In my opinion handling complex reports like this requires as significant effort by both the triaging team and the reporter. As someone who has worked on the triaging team before, I’ll try address your points as good as I can.
I often encounter more complex scenes in commercial production scenarios that are full of interdependent issues. In current case, the scene has about 6 objects with complex modifier stacks which take several dozens of seconds to calculate. This results in Blender freezing for about half a minute.
This sounds like the issue is easily reproducible from a triaging perspective, but there needs to be a good reason why the modifier stack evaluation that causes freezes in combination with heavy use of modifiers is a bug. Performance issues are generally not triaged as bugs.
Refreshes of these modifier stacks are caused by seemingly random things, for example turning off a collection that has absolutely nothing to do with those objects, or adding a new material onto an object completely unrelated to those objects. Or duplicating it. There are numerous different action that seem to trigger update of modifier stack on completely unrelated objects. At some point, the .blend file becomes more or less unusable because doing pretty much anything freezes Blender for over half a minute.
This may be a consequence of Blender’s design that you are not aware of and doesn’t necessarily have to be a bug. Performance issues can have a variety of reasons and addressing them can be quite complex. Based on your description I cannot say whether or not it actually is a bug, but you could ask developers of the relevant modules if the behavior you’re seeing is expected. If it isn’t, then we will try to find a way to address this.
(Note: In my original answer I misread this paragraph and therefore assumed a different cause)
It is required to always report only one thing per report, so all the different things that can incorrectly trigger the modifier stack refresh would have to be reported as separate issues.
There is no need to file different reports if the underlying issue is obviously the same. The important part is that there needs to be at least one way to reliably reproduce the bug.
There is no mechanism for sharing files that are under NDA
That is correct. Depending on the issue, you may be able to replace the meshes with different ones that still allow to reproduce the bug which would avoid the NDA problem in this instance. If that doesn’t work, you should try to take a look at the original mesh and check in what way it is different to the replacement (non-manifold, degenerated faces, topology, …).
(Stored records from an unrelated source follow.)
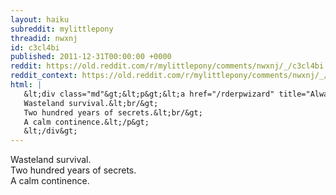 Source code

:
 ```yaml
---
layout: haiku
subreddit: mylittlepony
threadid: nwxnj
id: c3cl4bi
published: 2011-12-31T00:00:00 +0000
reddit: https://old.reddit.com/r/mylittlepony/comments/nwxnj/_/c3cl4bi
reddit_context: https://old.reddit.com/r/mylittlepony/comments/nwxnj/_/c3cl4bi?context=3
html: |
   &lt;div class="md"&gt;&lt;p&gt;&lt;a href="/rderpwizard" title="Always Relevant / Decay Not As Pictured Here / Paper Bag Princess"&gt;&lt;/a&gt;
   Wasteland survival.&lt;br/&gt;
   Two hundred years of secrets.&lt;br/&gt;
   A calm continence.&lt;/p&gt;
   &lt;/div&gt;
---
```


[](/rderpwizard "Always Relevant / Decay Not As Pictured Here / Paper Bag Princess")
Wasteland survival.  
Two hundred years of secrets.  
A calm continence.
This may already provide a starting point for further investigation.
Since the file should be limited to parts absolutely necessary to reproduce the problem, it is usually possible to remove or replace content that is covered by the NDA. I do understand that this does require a significant amount of work from the person preparing the report though.
There is no mechanism sharing large files
On the bug tracker itself this is intentional for two reasons:
- Most bugs really don’t need large files and the reporter should try to narrow the cause down as much as possible instead of handing the triaging team a file that contains hundreds of things completely unrelated to the issue. This makes triaging unnecessarily difficult and time consuming. It is in the reporters own interest to provide a simple file that allows to reproduce the issue to keep the triaging process efficient. There may be cases where it’s really not possible to remove or simplify anything, but those are quite rare. In those exceptional circumstance it’s a good idea to have a chat with the triaging team to coordinate. If the issue is only reproducible in that very specific project, but it allows to reproduce the issue reliably, then it might still get accepted.
- Disk space is limited and the infrastructure couldn’t handle it if everybody starts to upload files that are multiple gigabyte in size.
If it is absolutely necessary, then there are ways outside of bug tracker for hosting such files. However, if the triaging team accepts those reports is decided on a case by case basis.
There is no mechanism for interaction with the bug triage staff in real time, since issues of this complexity can rarely be showcased by just a linear list of steps.
That’s not entirely true. While we don’t provide 24/7h phone or chat support, but we can all be contacted on https://blender.chat/ and we have a dedicated channel #blender-triagers. This channel is not meant for user support, it’s for the internal organization of the triaging team. However, if a complex bug situation needs coordination with the team there is the possibility to reach out either to the entire team or specific members.
In general it sounds like you are looking for enterprise customer support, which Blender doesn’t offer. The good news is that Canonical’s support appears to provide pretty much what you’re looking for.
This means you will either have to do your best to provide us with a manageable example file that you can share without breaking the NDA and coordinate with the triaging team or you / your company could sign a contract with Canonical for commercial support.